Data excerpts
☆ ☆ ☆ ☆ ☆

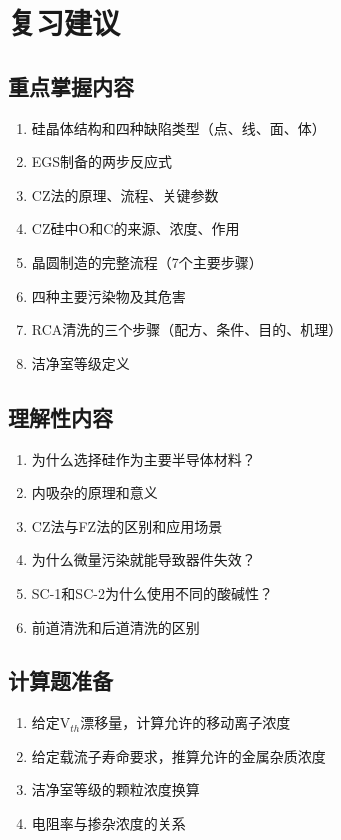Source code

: \documentclass[UTF8,12pt,a4paper]{ctexart}
\begin{document}
\section{复习建议}

\subsection{重点掌握内容}

\begin{enumerate}
    \item 硅晶体结构和四种缺陷类型（点、线、面、体）
    \item EGS制备的两步反应式
    \item CZ法的原理、流程、关键参数
    \item CZ硅中O和C的来源、浓度、作用
    \item 晶圆制造的完整流程（7个主要步骤）
    \item 四种主要污染物及其危害
    \item RCA清洗的三个步骤（配方、条件、目的、机理）
    \item 洁净室等级定义
\end{enumerate}

\subsection{理解性内容}

\begin{enumerate}
    \item 为什么选择硅作为主要半导体材料？
    \item 内吸杂的原理和意义
    \item CZ法与FZ法的区别和应用场景
    \item 为什么微量污染就能导致器件失效？
    \item SC-1和SC-2为什么使用不同的酸碱性？
    \item 前道清洗和后道清洗的区别
\end{enumerate}

\subsection{计算题准备}

\begin{enumerate}
    \item 给定V$_{th}$漂移量，计算允许的移动离子浓度
    \item 给定载流子寿命要求，推算允许的金属杂质浓度
    \item 洁净室等级的颗粒浓度换算
    \item 电阻率与掺杂浓度的关系
\end{enumerate}
\end{document}

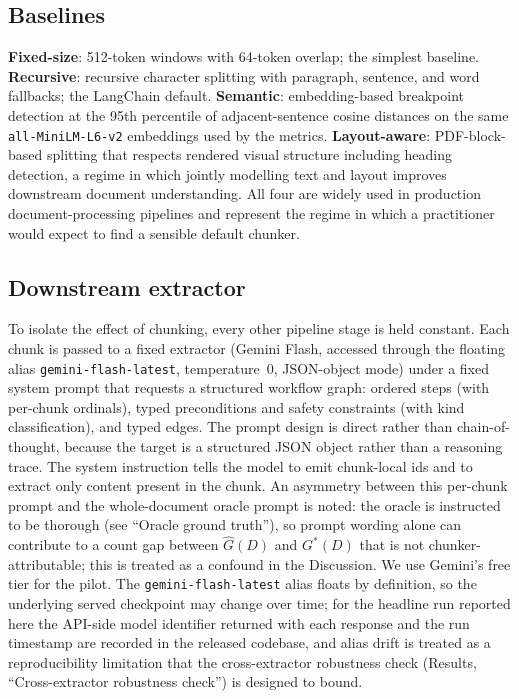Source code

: \documentclass[fleqn,10pt]{wlscirep}
\begin{document}
\subsection*{Baselines}

\textbf{Fixed-size}: 512-token windows with 64-token overlap; the
simplest baseline. \textbf{Recursive}: recursive character splitting
with paragraph, sentence, and word fallbacks; the LangChain default.
\textbf{Semantic}: embedding-based breakpoint detection at the 95th
percentile of adjacent-sentence cosine distances on the same
\texttt{all-MiniLM-L6-v2} embeddings used by the metrics.
\textbf{Layout-aware}: PDF-block-based splitting that respects rendered
visual structure including heading detection, a regime in which jointly
modelling text and layout improves downstream document
understanding\cite{xu2020layoutlm,blecher2023nougat}. All four are
widely used in production document-processing pipelines and represent the regime
in which a practitioner would expect to find a sensible default
chunker.

\subsection*{Downstream extractor}

To isolate the effect of chunking, every other pipeline stage is held
constant. Each chunk is passed to a fixed extractor (Gemini Flash,
accessed through the floating alias \texttt{gemini-flash-latest},
temperature~0, JSON-object mode) under a fixed system prompt that
requests a structured workflow graph: ordered steps (with per-chunk
ordinals), typed preconditions and safety constraints (with kind
classification), and typed edges. The prompt design is direct rather
than chain-of-thought, because the target is a structured JSON object
rather than a reasoning trace\cite{wei2022cot}. The system instruction
tells the model to emit chunk-local ids and to extract only content
present in the chunk. An asymmetry between this per-chunk prompt and
the whole-document oracle prompt is noted: the oracle is instructed
to be thorough (see ``Oracle ground truth''), so prompt wording alone
can contribute to a count gap between $\hat{G}(D)$ and $G^{*}(D)$ that
is not chunker-attributable; this is treated as a confound in the
Discussion. We use Gemini's free tier for the pilot. The
\texttt{gemini-flash-latest} alias floats by definition, so the
underlying served checkpoint may change over time; for the headline
run reported here the API-side model identifier returned with each
response and the run timestamp are recorded in the released codebase,
and alias drift is treated as a reproducibility limitation that the
cross-extractor robustness check (Results, ``Cross-extractor
robustness check'') is designed to bound.
\end{document}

☆ ☆ ☆ ☆ ☆

(Requirement): If a line of the data above holds the string "sentence", count it, then give only the final number.

(Task response): 2